## What the task asks:
Only lines that contain the word "methods" belong in the answer; copy them from the records below.

## The data:
++++++++++++++++++++

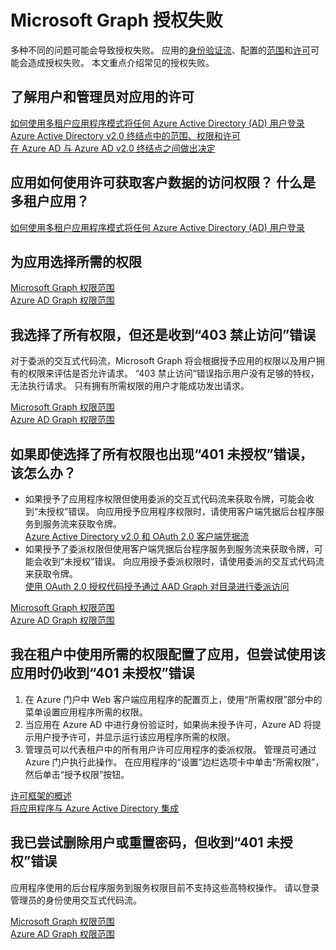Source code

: <properties
    pageTitle="Microsoft Graph authorization failures"
    description="Microsoft Graph 授权失败"
    service="microsoft.aad"
    resource="Microsoft_AAD_IAM"
    authors="PatAltimore"
    displayOrder=""
    selfHelpType="generic"
    supportTopicIds="32134056"
    resourceTags=""
    productPesIds="14785"
    cloudEnvironments="public"
/>


# <a name="microsoft-graph-authorization-failures"></a>Microsoft Graph 授权失败

多种不同的问题可能会导致授权失败。 应用的[身份验证流](https://docs.microsoft.com/azure/active-directory/develop/active-directory-authentication-scenarios)、配置的[范围](https://docs.microsoft.com/azure/active-directory/develop/active-directory-v2-scopes)和[许可](https://docs.microsoft.com/azure/active-directory/develop/active-directory-devhowto-multi-tenant-overview#understanding-user-and-admin-consent)可能会造成授权失败。 本文重点介绍常见的授权失败。

## <a name="understanding-user-and-administrator-consent-for-your-apps"></a>了解用户和管理员对应用的许可

[如何使用多租户应用程序模式将任何 Azure Active Directory (AD) 用户登录](https://docs.microsoft.com/azure/active-directory/develop/active-directory-devhowto-multi-tenant-overview#understanding-user-and-admin-consent)<br>
[Azure Active Directory v2.0 终结点中的范围、权限和许可](https://docs.microsoft.com/azure/active-directory/develop/active-directory-v2-scopes)<br>
[在 Azure AD 与 Azure AD v2.0 终结点之间做出决定](https://developer.microsoft.com/graph/docs/authorization/auth_overview#deciding-between-the-azure-ad-and-azure-ad-v20-endpoints)

## <a name="how-do-my-apps-get-access-to-customer-data-using-consent-what-is-a-multi-tenant-app"></a>应用如何使用许可获取客户数据的访问权限？ 什么是多租户应用？

[如何使用多租户应用程序模式将任何 Azure Active Directory (AD) 用户登录](https://docs.microsoft.com/azure/active-directory/develop/active-directory-devhowto-multi-tenant-overview#understanding-user-and-admin-consent)

## <a name="choosing-required-permissions-for-your-app"></a>为应用选择所需的权限

[Microsoft Graph 权限范围](https://developer.microsoft.com/graph/docs/authorization/permission_scopes)<br>
[Azure AD Graph 权限范围](https://msdn.microsoft.com/library/azure/ad/graph/howto/azure-ad-graph-api-permission-scopes)

## <a name="i-get-a-403-forbidden-but-i-selected-all-permissions"></a>我选择了所有权限，但还是收到“403 禁止访问”错误

对于委派的交互式代码流，Microsoft Graph 将会根据授予应用的权限以及用户拥有的权限来评估是否允许请求。  “403 禁止访问”错误指示用户没有足够的特权，无法执行请求。  只有拥有所需权限的用户才能成功发出请求。

[Microsoft Graph 权限范围](https://developer.microsoft.com/graph/docs/authorization/permission_scopes)<br>
[Azure AD Graph 权限范围](https://msdn.microsoft.com/library/azure/ad/graph/howto/azure-ad-graph-api-permission-scopes)

## <a name="what-do-i-do-when-i-get-a-401-unauthorized-error-even-though-i-selected-all-the-permissions"></a>如果即使选择了所有权限也出现“401 未授权”错误，该怎么办？

* 如果授予了应用程序权限但使用委派的交互式代码流来获取令牌，可能会收到“未授权”错误。 向应用授予应用程序权限时，请使用客户端凭据后台程序服务到服务流来获取令牌。<br>
[Azure Active Directory v2.0 和 OAuth 2.0 客户端凭据流](https://docs.microsoft.com/azure/active-directory/develop/active-directory-v2-protocols-oauth-client-creds)<br>
* 如果授予了委派权限但使用客户端凭据后台程序服务到服务流来获取令牌，可能会收到“未授权”错误。 向应用授予委派权限时，请使用委派的交互式代码流来获取令牌。<br>
[使用 OAuth 2.0 授权代码授予通过 AAD Graph 对目录进行委派访问](https://blogs.msdn.microsoft.com/aadgraphteam/2013/05/16/using-oauth-2-0-authorization-code-grant-for-delegated-access-of-directory-via-aad-graph/)

[Microsoft Graph 权限范围](https://developer.microsoft.com/graph/docs/authorization/permission_scopes)<br>
[Azure AD Graph 权限范围](https://msdn.microsoft.com/library/azure/ad/graph/howto/azure-ad-graph-api-permission-scopes)

## <a name="i-configured-the-app-in-my-tenant-with-the-permissions-it-needs-but-i-still-get-a-401-unauthorized-error-when-trying-to-use-it"></a>我在租户中使用所需的权限配置了应用，但尝试使用该应用时仍收到“401 未授权”错误

1. 在 Azure 门户中 Web 客户端应用程序的配置页上，使用“所需权限”部分中的菜单设置应用程序所需的权限。<br>
2. 当应用在 Azure AD 中进行身份验证时，如果尚未授予许可，Azure AD 将提示用户授予许可，并显示运行该应用程序所需的权限。
3. 管理员可以代表租户中的所有用户许可应用程序的委派权限。 管理员可通过 Azure 门户执行此操作。 在应用程序的“设置”边栏选项卡中单击“所需权限”，然后单击“授予权限”按钮。

[许可框架的概述](https://docs.microsoft.com/azure/active-directory/develop/active-directory-integrating-applications#overview-of-the-consent-framework)<br>
[将应用程序与 Azure Active Directory 集成](https://docs.microsoft.com/azure/active-directory/develop/active-directory-integrating-applications)

## <a name="i-tried-to-delete-users-or-reset-passwords-but-i-get-a-401-unauthorized"></a>我已尝试删除用户或重置密码，但收到“401 未授权”错误

应用程序使用的后台程序服务到服务权限目前不支持这些高特权操作。  请以登录管理员的身份使用交互式代码流。

[Microsoft Graph 权限范围](https://developer.microsoft.com/graph/docs/authorization/permission_scopes)<br>
[Azure AD Graph 权限范围](https://msdn.microsoft.com/library/azure/ad/graph/howto/azure-ad-graph-api-permission-scopes)

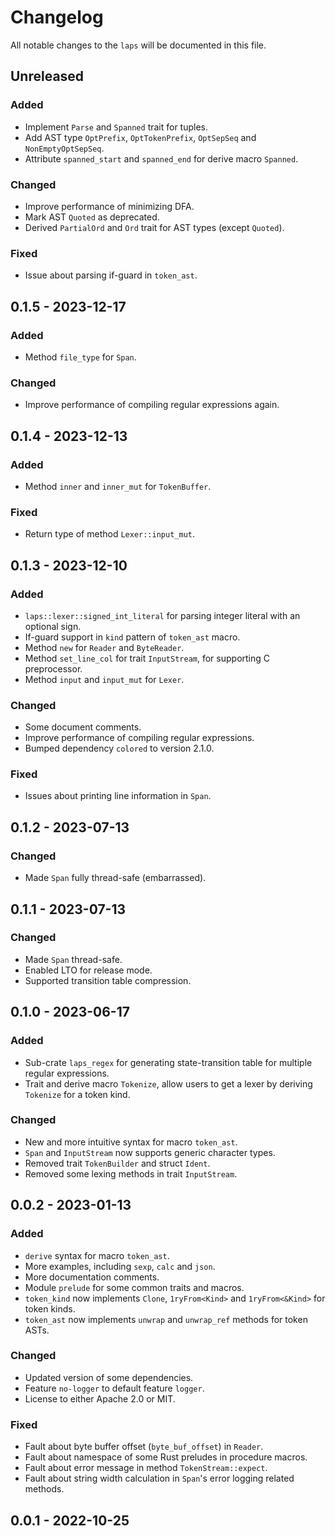 # Changelog

All notable changes to the `laps` will be documented in this file.

## Unreleased

### Added

* Implement `Parse` and `Spanned` trait for tuples.
* Add AST type `OptPrefix`, `OptTokenPrefix`, `OptSepSeq` and `NonEmptyOptSepSeq`.
* Attribute `spanned_start` and `spanned_end` for derive macro `Spanned`.

### Changed

* Improve performance of minimizing DFA.
* Mark AST `Quoted` as deprecated.
* Derived `PartialOrd` and `Ord` trait for AST types (except `Quoted`).

### Fixed

* Issue about parsing if-guard in `token_ast`.

## 0.1.5 - 2023-12-17

### Added

* Method `file_type` for `Span`.

### Changed

* Improve performance of compiling regular expressions again.

## 0.1.4 - 2023-12-13

### Added

* Method `inner` and `inner_mut` for `TokenBuffer`.

### Fixed

* Return type of method `Lexer::input_mut`.

## 0.1.3 - 2023-12-10

### Added

* `laps::lexer::signed_int_literal` for parsing integer literal with an optional sign.
* If-guard support in `kind` pattern of `token_ast` macro.
* Method `new` for `Reader` and `ByteReader`.
* Method `set_line_col` for trait `InputStream`, for supporting C preprocessor.
* Method `input` and `input_mut` for `Lexer`.

### Changed

* Some document comments.
* Improve performance of compiling regular expressions.
* Bumped dependency `colored` to version 2.1.0.

### Fixed

* Issues about printing line information in `Span`.

## 0.1.2 - 2023-07-13

### Changed

* Made `Span` fully thread-safe (embarrassed).

## 0.1.1 - 2023-07-13

### Changed

* Made `Span` thread-safe.
* Enabled LTO for release mode.
* Supported transition table compression.

## 0.1.0 - 2023-06-17

### Added

* Sub-crate `laps_regex` for generating state-transition table for multiple regular expressions.
* Trait and derive macro `Tokenize`, allow users to get a lexer by deriving `Tokenize` for a token kind.

### Changed

* New and more intuitive syntax for macro `token_ast`.
* `Span` and `InputStream` now supports generic character types.
* Removed trait `TokenBuilder` and struct `Ident`.
* Removed some lexing methods in trait `InputStream`.

## 0.0.2 - 2023-01-13

### Added

* `derive` syntax for macro `token_ast`.
* More examples, including `sexp`, `calc` and `json`.
* More documentation comments.
* Module `prelude` for some common traits and macros.
* `token_kind` now implements `Clone`, `1ryFrom<Kind>` and `1ryFrom<&Kind>` for token kinds.
* `token_ast` now implements `unwrap` and `unwrap_ref` methods for token ASTs.

### Changed

* Updated version of some dependencies.
* Feature `no-logger` to default feature `logger`.
* License to either Apache 2.0 or MIT.

### Fixed

* Fault about byte buffer offset (`byte_buf_offset`) in `Reader`.
* Fault about namespace of some Rust preludes in procedure macros.
* Fault about error message in method `TokenStream::expect`.
* Fault about string width calculation in `Span`'s error logging related methods.

## 0.0.1 - 2022-10-25
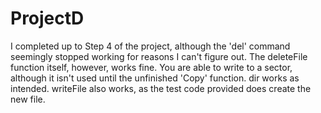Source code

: # ProjectD

I completed up to Step 4 of the project, although the 'del' command seemingly stopped working for reasons I can't figure out. The deleteFile function itself, however, works fine. You are able to write to a sector, although it isn't used until the unfinished 'Copy' function. dir works as intended. writeFile also works, as the test code provided does create the new file. 
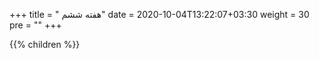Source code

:+++
title = " هفته ششم"
date = 2020-10-04T13:22:07+03:30
weight = 30
pre = "<i class='fa fa-graduation-cap ' ></i>"
+++

{{% children  %}}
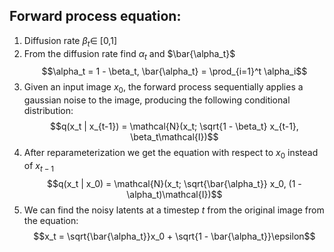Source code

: ## **Forward process equation:**

1. Diffusion rate $\beta_t \in$ [0,1]
2. From the diffusion rate find $\alpha_t$ and $\bar{\alpha_t}$
$$\alpha_t = 1 - \beta_t, \bar{\alpha_t} = \prod_{i=1}^t \alpha_i$$
3. Given an input image $x_0$, the forward process sequentially applies a gaussian noise to the image, producing the following conditional distribution:
   $$q(x_t | x_{t-1}) = \mathcal{N}(x_t; \sqrt{1 - \beta_t} x_{t-1}, \beta_t\mathcal{I})$$
4. After reparameterization we get the equation with respect to $x_0$ instead of $x_{t-1}$
   $$q(x_t | x_0) = \mathcal{N}(x_t; \sqrt{\bar{\alpha_t}} x_0, (1 - \alpha_t)\mathcal{I})$$
6. We can find the noisy latents at a timestep $t$ from the original image from the equation:
   $$x_t = \sqrt{\bar{\alpha_t}}x_0 + \sqrt{1 - \bar{\alpha_t}}\epsilon$$

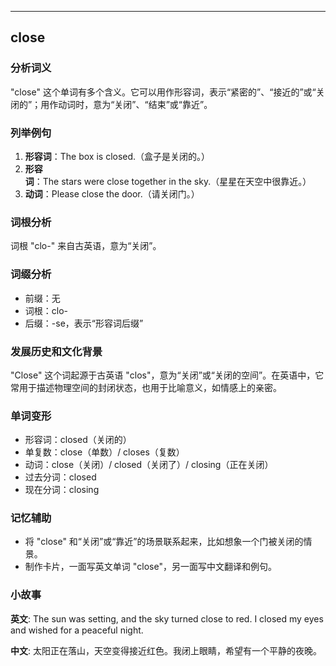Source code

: 
---------------
## close
### 分析词义
"close" 这个单词有多个含义。它可以用作形容词，表示“紧密的”、“接近的”或“关闭的”；用作动词时，意为“关闭”、“结束”或“靠近”。

### 列举例句
1. **形容词**：The box is closed.（盒子是关闭的。）
2. **形容词**：The stars were close together in the sky.（星星在天空中很靠近。）
3. **动词**：Please close the door.（请关闭门。）

### 词根分析
词根 "clo-" 来自古英语，意为“关闭”。

### 词缀分析
- 前缀：无
- 词根：clo-
- 后缀：-se，表示“形容词后缀”

### 发展历史和文化背景
"Close" 这个词起源于古英语 "clos"，意为“关闭”或“关闭的空间”。在英语中，它常用于描述物理空间的封闭状态，也用于比喻意义，如情感上的亲密。

### 单词变形
- 形容词：closed（关闭的）
- 单复数：close（单数）/ closes（复数）
- 动词：close（关闭）/ closed（关闭了）/ closing（正在关闭）
- 过去分词：closed
- 现在分词：closing

### 记忆辅助
- 将 "close" 和“关闭”或“靠近”的场景联系起来，比如想象一个门被关闭的情景。
- 制作卡片，一面写英文单词 "close"，另一面写中文翻译和例句。

### 小故事
**英文**:
The sun was setting, and the sky turned close to red. I closed my eyes and wished for a peaceful night.

**中文**:
太阳正在落山，天空变得接近红色。我闭上眼睛，希望有一个平静的夜晚。

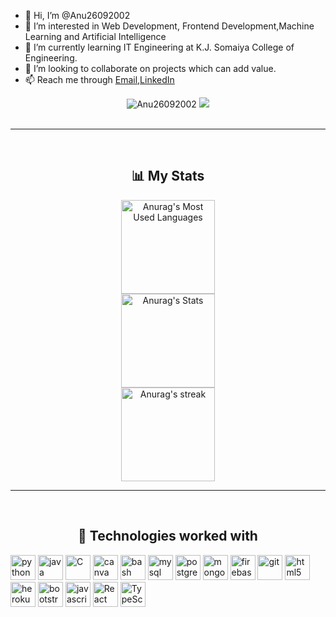 - 👋 Hi, I’m @Anu26092002
- 👀 I’m interested in Web Development, Frontend Development,Machine Learning and Artificial Intelligence
- 🌱 I’m currently learning IT Engineering at K.J. Somaiya College of Engineering.
- 💞️ I’m looking to collaborate on projects which can add value.
- 📫 Reach me through <a href="mailto:ghoshanurag495@gmail.com">Email</a>,<a href="https://www.linkedin.com/in/anurag-g-a01531198/">LinkedIn</a>

<div style="text-align:center;"> 
        <img src="https://komarev.com/ghpvc/?username=Anu26092002&label=Profile%20views&color=1E90FF&style=flat" alt="Anu26092002" />
        <img src="https://badges.pufler.dev/commits/monthly/Anu26092002" />
</div>
<br/>
<hr/>
<br/>
<div style="text-align:center;"> 
        <h2>📊 My Stats</h2>
        <a href="https://github.com/Anu26092002">
        <img height="150" src="https://github-readme-stats.vercel.app/api/top-langs/?username=Anu26092002&&hide_title=false&hide_border=true&layout=compact&langs_count=8&exclude_repo=comp426&text_color=fff7ff&icon_color=ffffff&bg_color=151515" alt="Anurag's Most Used Languages" />
        <br/>
        <a href="https://github.com/Anu26092002">
        <img height="150" src="https://github-readme-stats.vercel.app/api?username=Anu26092002&hide_title=false&hide_border=true&show_icons=true&include_all_commits=true&count_private=true&line_height=21&text_color=fff7ff&icon_color=ffffff&bg_color=151515" alt="Anurag's Stats" />
        </a>
        <br/>
        <a href="https://github.com/Anu26092002">
            <img height="150" title="🔥 Get streak stats for your profile at git.io/streak-stats" alt="Anurag's streak" src="https://github-readme-streak-stats.herokuapp.com/?user=Anu26092002&theme=neon-dark&hide_border=true"/>
        </a>
        <br/>
        <hr/>
        <br/>
        <h2>🧩 Technologies worked with</h2>
        <p align="left">
          <img src="https://www.vectorlogo.zone/logos/python/python-icon.svg" alt="python" width="40" height="40" title="Python3"/>
          <img src="https://www.vectorlogo.zone/logos/java/java-icon.svg" alt="java" width="40" height="40" title="Java"/>
          <img src="https://cdn.iconscout.com/icon/free/png-512/c-programming-569564.png" alt="C" width="40" height="40" title="C"/>
          <img src="https://www.vectorlogo.zone/logos/r-project/r-project-icon.svg" alt="canva" width="40" height="40" title="R"/>
          <img src="https://www.vectorlogo.zone/logos/gnu_bash/gnu_bash-icon.svg" alt="bash" width="40" height="40" title="Bash"/>
          <img src="https://www.vectorlogo.zone/logos/mysql/mysql-icon.svg" alt="mysql" width="40" height="40" title="MySQL"/>  
          <img src="https://www.vectorlogo.zone/logos/postgresql/postgresql-icon.svg" alt="postgresql" width="40" height="40" title="PostgreSQL"/>
          <img src="https://www.vectorlogo.zone/logos/mongodb/mongodb-icon.svg" alt="mongodb" width="40" height="40" title="MongoDB"/>
          <img src="https://www.vectorlogo.zone/logos/firebase/firebase-icon.svg" alt="firebase" width="40" height="40" title="Firebase"/>
          <img src="https://www.vectorlogo.zone/logos/git-scm/git-scm-icon.svg" alt="git" width="40" height="40" title="Git"/>
          <img src="https://www.vectorlogo.zone/logos/w3_html5/w3_html5-icon.svg" alt="html5" width="40" height="40" title="HTML5" />
          <img src="https://www.pngitem.com/pimgs/m/198-1985012_transparent-css3-logo-png-css-logo-transparent-background.png" alt="heroku" width="40" height="40" title="CSS3" />
          <img src="https://www.vectorlogo.zone/logos/getbootstrap/getbootstrap-icon.svg" alt="bootstrap" width="40" height="40" title="Bootstrap"/>
          <img src="https://www.vectorlogo.zone/logos/javascript/javascript-icon.svg" alt="javascript" width="40" height="40" title="Javascript" />
         <img src="https://www.vectorlogo.zone/logos/reactjs/reactjs-icon.svg" alt="React" width="40" height="40" title="React JS"/>
         <img src="https://www.vectorlogo.zone/logos/typescriptlang/typescriptlang-icon.svg" alt="TypeScript" width="40" height="40"title="TypeScript"/>
        </p>
                </div>
<!---
Anu26092002/Anu26092002 is a ✨ special ✨ repository because its `README.md` (this file) appears on your GitHub profile.
You can click the Preview link to take a look at your changes.
--->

++++++++++++++++++++

## Output for this task:
* Removed some lexing methods in trait `InputStream`.
* `token_ast` now implements `unwrap` and `unwrap_ref` methods for token ASTs.
* Fault about string width calculation in `Span`'s error logging related methods.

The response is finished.